The U.S. senate's version of pending healthcare legislation has met a significant foe in the least likely state to voice such opposition: California.

Known for its liberal politics, these dissenting views come not from the state's two senators. Senator Barbara Boxer, currently pursuing a 2010 reelection bid, has already declared her support for the bill. Senator Diane Feinstein, on the other hand, has yet to take a stance on the measure.

Disapproval comes from the California Medical Association, the country's largest medical group behind Texas. It represents over 35,000 physicians.

California joins medical associations in Texas, Florida, and Georgia in coming out against the Senate bill. These doctors' refusal to support the current bill demonstrates that the health care debate is picking up steam from more than just tea party conservatives.

Furthermore, the issue is not only fodder for supporters on far ends of the political spectrum. Despite repeated news coverage of boisterous town hall meetings and presidential photo ops with white coated physicians, there are some in the medical community who beg to differ with the matter

Dr. Dev GnanaDev, who serves on the California association's executive committee, says that his fellow doctors firmly support healthcare reform of some type. The Senate bill, however, "falls short" of that main goal.

The bill runs into major flaws in addressing remedies to Medicare, they say. Aside from reducing funding to urban areas as well as future reimbursements, these doctors have a legitimate concern for Medicare that stands out like a needle in a hay stack.

The Senate plan creates an independent Medicare commission, giving birth to yet another bureaucratic and delocalized government agency.

In the U.S. senate's deciding the fate of healthcare reform, shouldn't they take into account how it will affect the nation's most populous states, one of them being California?

Who can comprehend the healthcare situation of populous states like California other than the medical associations residing within these states?

If California's two senators discern a health care overhaul to be absolutely essential, it would serve their political careers well if they seriously took into account the California Medical Association's concerns.

No one knows the situation of a patient better than his or her doctor.

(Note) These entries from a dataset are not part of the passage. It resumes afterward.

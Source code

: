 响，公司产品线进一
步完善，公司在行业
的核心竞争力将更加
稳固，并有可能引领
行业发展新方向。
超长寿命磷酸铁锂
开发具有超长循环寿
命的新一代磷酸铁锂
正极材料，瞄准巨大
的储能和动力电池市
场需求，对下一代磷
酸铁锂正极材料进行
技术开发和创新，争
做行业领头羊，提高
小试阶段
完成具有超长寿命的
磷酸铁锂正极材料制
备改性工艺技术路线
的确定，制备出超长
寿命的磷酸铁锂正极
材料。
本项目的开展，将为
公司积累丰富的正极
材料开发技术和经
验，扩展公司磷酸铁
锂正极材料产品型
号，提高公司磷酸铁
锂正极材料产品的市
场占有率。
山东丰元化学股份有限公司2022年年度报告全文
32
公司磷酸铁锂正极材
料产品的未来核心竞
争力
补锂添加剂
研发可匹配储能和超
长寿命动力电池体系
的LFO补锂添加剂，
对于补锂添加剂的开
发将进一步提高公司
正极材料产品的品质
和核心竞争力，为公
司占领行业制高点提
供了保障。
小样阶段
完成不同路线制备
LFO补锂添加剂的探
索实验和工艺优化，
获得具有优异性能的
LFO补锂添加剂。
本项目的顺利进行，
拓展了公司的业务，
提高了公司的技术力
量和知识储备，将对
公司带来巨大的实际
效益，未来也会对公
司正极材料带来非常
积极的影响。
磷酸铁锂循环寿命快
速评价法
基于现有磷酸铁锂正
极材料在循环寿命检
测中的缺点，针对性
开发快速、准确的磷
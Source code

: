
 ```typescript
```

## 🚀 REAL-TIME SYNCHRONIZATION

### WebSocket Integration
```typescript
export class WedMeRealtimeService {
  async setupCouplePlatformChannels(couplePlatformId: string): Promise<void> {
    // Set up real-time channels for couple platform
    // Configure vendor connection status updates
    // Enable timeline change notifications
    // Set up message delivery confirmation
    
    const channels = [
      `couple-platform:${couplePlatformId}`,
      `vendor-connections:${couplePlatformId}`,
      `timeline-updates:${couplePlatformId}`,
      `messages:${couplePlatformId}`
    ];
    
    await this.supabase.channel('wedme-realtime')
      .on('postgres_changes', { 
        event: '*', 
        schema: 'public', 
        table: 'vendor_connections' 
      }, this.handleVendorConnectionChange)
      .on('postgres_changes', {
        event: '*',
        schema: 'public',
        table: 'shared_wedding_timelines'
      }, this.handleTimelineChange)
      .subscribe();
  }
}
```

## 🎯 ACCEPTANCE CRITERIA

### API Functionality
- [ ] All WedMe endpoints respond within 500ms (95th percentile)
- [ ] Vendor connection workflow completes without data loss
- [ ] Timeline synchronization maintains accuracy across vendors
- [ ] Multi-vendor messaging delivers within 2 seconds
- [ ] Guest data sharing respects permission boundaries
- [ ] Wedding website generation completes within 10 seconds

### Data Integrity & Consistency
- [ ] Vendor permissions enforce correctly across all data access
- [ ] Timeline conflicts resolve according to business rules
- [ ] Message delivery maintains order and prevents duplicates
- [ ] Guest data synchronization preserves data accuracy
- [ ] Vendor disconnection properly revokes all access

If California's senators keep this in mind and seek to integrate these concerns into the final senate bill, then perhaps the healthcare overhaul will be less of a mess.

Perhaps healthcare legislation would be more efficient even if its being implemented from the federal level.

Furthermore, in Feinstein and Boxer's consideration of the California Medical Association's concerns, they would demonstrate to independent voters the willingness implement other points of view into final healthcare legislation.

In doing so, they might depart from the ideology of party colleagues in Washington. At the same time, they would serve the nobler cause of considering the needs of their constituents.